* _WORK REQUEST_: Copy out the records that follow, leaving every character as it is.

[Source texts of formatted documents]
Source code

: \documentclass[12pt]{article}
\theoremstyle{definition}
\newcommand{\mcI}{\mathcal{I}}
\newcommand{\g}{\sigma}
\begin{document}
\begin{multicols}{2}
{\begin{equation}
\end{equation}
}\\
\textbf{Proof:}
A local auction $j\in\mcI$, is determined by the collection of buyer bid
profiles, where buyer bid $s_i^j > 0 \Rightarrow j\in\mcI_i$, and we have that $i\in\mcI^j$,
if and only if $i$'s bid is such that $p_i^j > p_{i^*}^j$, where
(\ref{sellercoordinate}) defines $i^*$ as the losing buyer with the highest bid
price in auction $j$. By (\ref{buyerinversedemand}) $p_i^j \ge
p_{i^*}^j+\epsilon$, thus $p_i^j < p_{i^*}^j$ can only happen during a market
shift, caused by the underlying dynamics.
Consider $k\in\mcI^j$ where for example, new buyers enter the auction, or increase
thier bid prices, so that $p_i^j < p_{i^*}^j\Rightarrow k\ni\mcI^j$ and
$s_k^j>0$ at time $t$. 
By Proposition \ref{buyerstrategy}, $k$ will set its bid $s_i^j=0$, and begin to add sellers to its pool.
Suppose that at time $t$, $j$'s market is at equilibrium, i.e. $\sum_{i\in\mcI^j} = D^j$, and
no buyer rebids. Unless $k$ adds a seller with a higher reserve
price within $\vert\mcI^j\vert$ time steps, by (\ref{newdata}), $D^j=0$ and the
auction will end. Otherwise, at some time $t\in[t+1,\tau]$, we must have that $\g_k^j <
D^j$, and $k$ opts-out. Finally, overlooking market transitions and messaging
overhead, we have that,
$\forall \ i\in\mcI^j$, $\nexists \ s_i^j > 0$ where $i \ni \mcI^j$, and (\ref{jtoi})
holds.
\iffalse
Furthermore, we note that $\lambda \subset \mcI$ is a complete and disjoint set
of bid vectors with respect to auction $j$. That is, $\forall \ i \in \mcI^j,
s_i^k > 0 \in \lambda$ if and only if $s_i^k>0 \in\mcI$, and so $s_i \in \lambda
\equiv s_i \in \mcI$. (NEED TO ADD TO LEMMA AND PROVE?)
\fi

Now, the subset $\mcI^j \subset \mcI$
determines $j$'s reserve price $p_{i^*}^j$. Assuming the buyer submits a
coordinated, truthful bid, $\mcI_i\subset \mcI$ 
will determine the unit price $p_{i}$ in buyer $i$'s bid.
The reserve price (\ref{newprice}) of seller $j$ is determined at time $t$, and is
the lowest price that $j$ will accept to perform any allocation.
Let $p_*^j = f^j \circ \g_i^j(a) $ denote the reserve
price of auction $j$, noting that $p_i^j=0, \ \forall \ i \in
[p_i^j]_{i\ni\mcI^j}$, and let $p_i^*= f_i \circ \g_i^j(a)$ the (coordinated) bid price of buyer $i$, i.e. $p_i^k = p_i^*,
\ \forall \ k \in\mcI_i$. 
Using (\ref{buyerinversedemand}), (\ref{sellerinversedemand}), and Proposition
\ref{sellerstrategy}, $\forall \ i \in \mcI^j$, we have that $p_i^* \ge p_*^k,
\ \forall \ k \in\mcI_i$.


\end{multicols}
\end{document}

* _SOLUTION FOR THIS EXERCISE_:
Source code

: \documentclass[12pt]{article}
\theoremstyle{definition}
\newcommand{\mcI}{\mathcal{I}}
\newcommand{\g}{\sigma}
\begin{document}
\begin{multicols}{2}
{\begin{equation}
\end{equation}
}\\
\textbf{Proof:}
A local auction $j\in\mcI$, is determined by the collection of buyer bid
profiles, where buyer bid $s_i^j > 0 \Rightarrow j\in\mcI_i$, and we have that $i\in\mcI^j$,
if and only if $i$'s bid is such that $p_i^j > p_{i^*}^j$, where
(\ref{sellercoordinate}) defines $i^*$ as the losing buyer with the highest bid
price in auction $j$. By (\ref{buyerinversedemand}) $p_i^j \ge
p_{i^*}^j+\epsilon$, thus $p_i^j < p_{i^*}^j$ can only happen during a market
shift, caused by the underlying dynamics.
Consider $k\in\mcI^j$ where for example, new buyers enter the auction, or increase
thier bid prices, so that $p_i^j < p_{i^*}^j\Rightarrow k\ni\mcI^j$ and
$s_k^j>0$ at time $t$. 
By Proposition \ref{buyerstrategy}, $k$ will set its bid $s_i^j=0$, and begin to add sellers to its pool.
Suppose that at time $t$, $j$'s market is at equilibrium, i.e. $\sum_{i\in\mcI^j} = D^j$, and
no buyer rebids. Unless $k$ adds a seller with a higher reserve
price within $\vert\mcI^j\vert$ time steps, by (\ref{newdata}), $D^j=0$ and the
auction will end. Otherwise, at some time $t\in[t+1,\tau]$, we must have that $\g_k^j <
D^j$, and $k$ opts-out. Finally, overlooking market transitions and messaging
overhead, we have that,
$\forall \ i\in\mcI^j$, $\nexists \ s_i^j > 0$ where $i \ni \mcI^j$, and (\ref{jtoi})
holds.
\iffalse
Furthermore, we note that $\lambda \subset \mcI$ is a complete and disjoint set
of bid vectors with respect to auction $j$. That is, $\forall \ i \in \mcI^j,
s_i^k > 0 \in \lambda$ if and only if $s_i^k>0 \in\mcI$, and so $s_i \in \lambda
\equiv s_i \in \mcI$. (NEED TO ADD TO LEMMA AND PROVE?)
\fi

Now, the subset $\mcI^j \subset \mcI$
determines $j$'s reserve price $p_{i^*}^j$. Assuming the buyer submits a
coordinated, truthful bid, $\mcI_i\subset \mcI$ 
will determine the unit price $p_{i}$ in buyer $i$'s bid.
The reserve price (\ref{newprice}) of seller $j$ is determined at time $t$, and is
the lowest price that $j$ will accept to perform any allocation.
Let $p_*^j = f^j \circ \g_i^j(a) $ denote the reserve
price of auction $j$, noting that $p_i^j=0, \ \forall \ i \in
[p_i^j]_{i\ni\mcI^j}$, and let $p_i^*= f_i \circ \g_i^j(a)$ the (coordinated) bid price of buyer $i$, i.e. $p_i^k = p_i^*,
\ \forall \ k \in\mcI_i$. 
Using (\ref{buyerinversedemand}), (\ref{sellerinversedemand}), and Proposition
\ref{sellerstrategy}, $\forall \ i \in \mcI^j$, we have that $p_i^* \ge p_*^k,
\ \forall \ k \in\mcI_i$.


\end{multicols}
\end{document}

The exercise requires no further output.